§ **Work required**
Look for the word "energy" in the entries below, then copy every line that has it.
Input material Start Marker
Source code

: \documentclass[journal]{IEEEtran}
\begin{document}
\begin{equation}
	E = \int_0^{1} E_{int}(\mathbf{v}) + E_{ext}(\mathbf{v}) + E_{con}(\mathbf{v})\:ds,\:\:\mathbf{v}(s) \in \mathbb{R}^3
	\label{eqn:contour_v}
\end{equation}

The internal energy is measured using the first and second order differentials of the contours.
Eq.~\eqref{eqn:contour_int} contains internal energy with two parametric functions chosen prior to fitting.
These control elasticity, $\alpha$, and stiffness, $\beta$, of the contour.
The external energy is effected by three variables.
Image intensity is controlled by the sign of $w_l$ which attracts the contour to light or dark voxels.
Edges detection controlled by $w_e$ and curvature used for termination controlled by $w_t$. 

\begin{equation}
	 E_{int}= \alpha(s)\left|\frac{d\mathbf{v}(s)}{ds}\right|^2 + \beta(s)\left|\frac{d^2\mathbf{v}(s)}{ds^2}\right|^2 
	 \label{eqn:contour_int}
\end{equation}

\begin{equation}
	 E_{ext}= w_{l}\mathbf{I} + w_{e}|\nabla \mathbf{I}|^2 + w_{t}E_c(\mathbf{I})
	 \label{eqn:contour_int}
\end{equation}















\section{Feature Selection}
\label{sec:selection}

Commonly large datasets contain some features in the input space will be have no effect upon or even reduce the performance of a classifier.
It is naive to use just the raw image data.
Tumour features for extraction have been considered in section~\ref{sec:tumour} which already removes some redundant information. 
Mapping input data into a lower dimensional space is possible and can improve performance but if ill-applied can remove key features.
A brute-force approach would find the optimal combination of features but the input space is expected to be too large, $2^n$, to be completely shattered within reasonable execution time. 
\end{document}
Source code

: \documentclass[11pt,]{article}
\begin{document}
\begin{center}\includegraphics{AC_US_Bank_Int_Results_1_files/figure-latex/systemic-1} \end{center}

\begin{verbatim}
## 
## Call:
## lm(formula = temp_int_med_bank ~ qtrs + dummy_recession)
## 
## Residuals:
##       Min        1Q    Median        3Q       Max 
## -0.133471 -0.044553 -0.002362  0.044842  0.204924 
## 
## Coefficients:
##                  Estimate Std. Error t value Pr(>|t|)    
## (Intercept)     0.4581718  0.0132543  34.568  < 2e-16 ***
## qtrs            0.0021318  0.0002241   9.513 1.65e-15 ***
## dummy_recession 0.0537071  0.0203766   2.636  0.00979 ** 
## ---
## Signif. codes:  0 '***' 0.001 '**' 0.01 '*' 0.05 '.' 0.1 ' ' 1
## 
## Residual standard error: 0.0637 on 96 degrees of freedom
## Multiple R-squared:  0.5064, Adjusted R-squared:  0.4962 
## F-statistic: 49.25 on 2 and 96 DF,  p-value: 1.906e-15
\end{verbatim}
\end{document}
Input material End Marker
Input material Start Marker
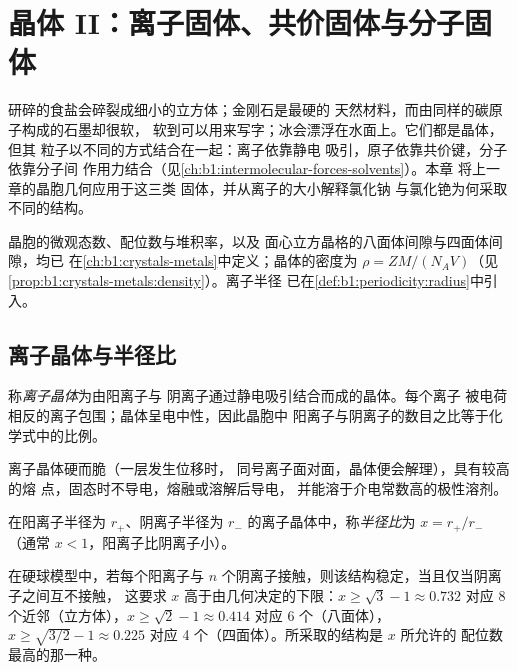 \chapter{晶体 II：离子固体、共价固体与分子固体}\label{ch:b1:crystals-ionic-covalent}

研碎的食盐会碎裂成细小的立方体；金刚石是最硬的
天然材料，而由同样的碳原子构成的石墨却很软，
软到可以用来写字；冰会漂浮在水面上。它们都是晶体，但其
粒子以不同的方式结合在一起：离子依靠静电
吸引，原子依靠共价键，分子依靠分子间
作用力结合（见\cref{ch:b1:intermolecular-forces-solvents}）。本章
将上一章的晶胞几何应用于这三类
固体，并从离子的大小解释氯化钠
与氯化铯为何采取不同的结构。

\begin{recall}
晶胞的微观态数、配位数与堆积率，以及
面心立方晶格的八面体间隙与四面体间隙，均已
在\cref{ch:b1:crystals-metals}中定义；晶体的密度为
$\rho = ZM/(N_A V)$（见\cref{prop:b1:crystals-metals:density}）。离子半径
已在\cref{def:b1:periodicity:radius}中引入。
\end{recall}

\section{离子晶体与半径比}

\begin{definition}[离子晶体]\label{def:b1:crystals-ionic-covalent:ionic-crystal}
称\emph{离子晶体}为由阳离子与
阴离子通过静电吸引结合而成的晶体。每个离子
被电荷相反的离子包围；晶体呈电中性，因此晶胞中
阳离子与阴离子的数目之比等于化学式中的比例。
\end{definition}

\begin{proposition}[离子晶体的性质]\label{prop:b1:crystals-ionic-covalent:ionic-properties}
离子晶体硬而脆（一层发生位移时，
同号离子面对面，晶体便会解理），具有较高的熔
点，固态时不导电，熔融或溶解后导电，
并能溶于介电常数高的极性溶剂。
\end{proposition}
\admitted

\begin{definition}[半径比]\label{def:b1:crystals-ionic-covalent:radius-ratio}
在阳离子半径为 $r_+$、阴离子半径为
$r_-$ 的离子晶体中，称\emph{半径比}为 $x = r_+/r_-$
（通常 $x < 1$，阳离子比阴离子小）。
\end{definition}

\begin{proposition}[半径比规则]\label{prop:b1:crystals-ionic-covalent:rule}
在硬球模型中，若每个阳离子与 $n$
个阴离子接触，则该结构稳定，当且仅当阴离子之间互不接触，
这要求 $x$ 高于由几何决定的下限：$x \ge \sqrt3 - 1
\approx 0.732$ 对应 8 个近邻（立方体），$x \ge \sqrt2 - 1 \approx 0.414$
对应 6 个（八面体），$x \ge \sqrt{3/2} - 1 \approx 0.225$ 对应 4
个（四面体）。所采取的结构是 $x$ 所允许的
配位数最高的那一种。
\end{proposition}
Input material End Marker
§ **Exercise output**
The internal energy is measured using the first and second order differentials of the contours.
Eq.~\eqref{eqn:contour_int} contains internal energy with two parametric functions chosen prior to fitting.
The external energy is effected by three variables.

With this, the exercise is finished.